__Provided records__:
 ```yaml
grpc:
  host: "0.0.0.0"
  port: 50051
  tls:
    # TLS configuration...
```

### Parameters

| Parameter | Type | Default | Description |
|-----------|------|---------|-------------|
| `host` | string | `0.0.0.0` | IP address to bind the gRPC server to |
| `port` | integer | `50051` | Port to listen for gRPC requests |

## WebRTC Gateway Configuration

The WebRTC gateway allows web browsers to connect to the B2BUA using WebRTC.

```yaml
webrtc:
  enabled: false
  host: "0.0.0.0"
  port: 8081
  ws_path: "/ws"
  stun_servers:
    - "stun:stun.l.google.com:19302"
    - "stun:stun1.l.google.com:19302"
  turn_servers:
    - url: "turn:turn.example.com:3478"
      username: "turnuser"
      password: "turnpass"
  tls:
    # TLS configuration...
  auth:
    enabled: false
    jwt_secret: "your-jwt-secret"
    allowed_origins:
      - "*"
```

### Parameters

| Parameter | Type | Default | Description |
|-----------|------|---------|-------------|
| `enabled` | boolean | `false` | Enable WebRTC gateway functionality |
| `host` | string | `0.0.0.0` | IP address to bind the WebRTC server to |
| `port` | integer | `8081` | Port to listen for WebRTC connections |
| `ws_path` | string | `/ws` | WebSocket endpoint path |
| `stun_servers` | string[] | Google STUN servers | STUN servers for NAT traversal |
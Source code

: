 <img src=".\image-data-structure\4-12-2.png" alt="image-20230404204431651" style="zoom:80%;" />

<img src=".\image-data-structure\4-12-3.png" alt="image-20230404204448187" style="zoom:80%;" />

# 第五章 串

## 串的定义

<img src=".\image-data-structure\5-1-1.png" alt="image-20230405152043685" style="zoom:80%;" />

__What needs to be done__: Wherever the word "data" appears in the entries above, copy that line.

__Reply__:
: <img src=".\image-data-structure\4-12-2.png" alt="image-20230404204431651" style="zoom:80%;" />
<img src=".\image-data-structure\4-12-3.png" alt="image-20230404204448187" style="zoom:80%;" />
<img src=".\image-data-structure\5-1-1.png" alt="image-20230405152043685" style="zoom:80%;" />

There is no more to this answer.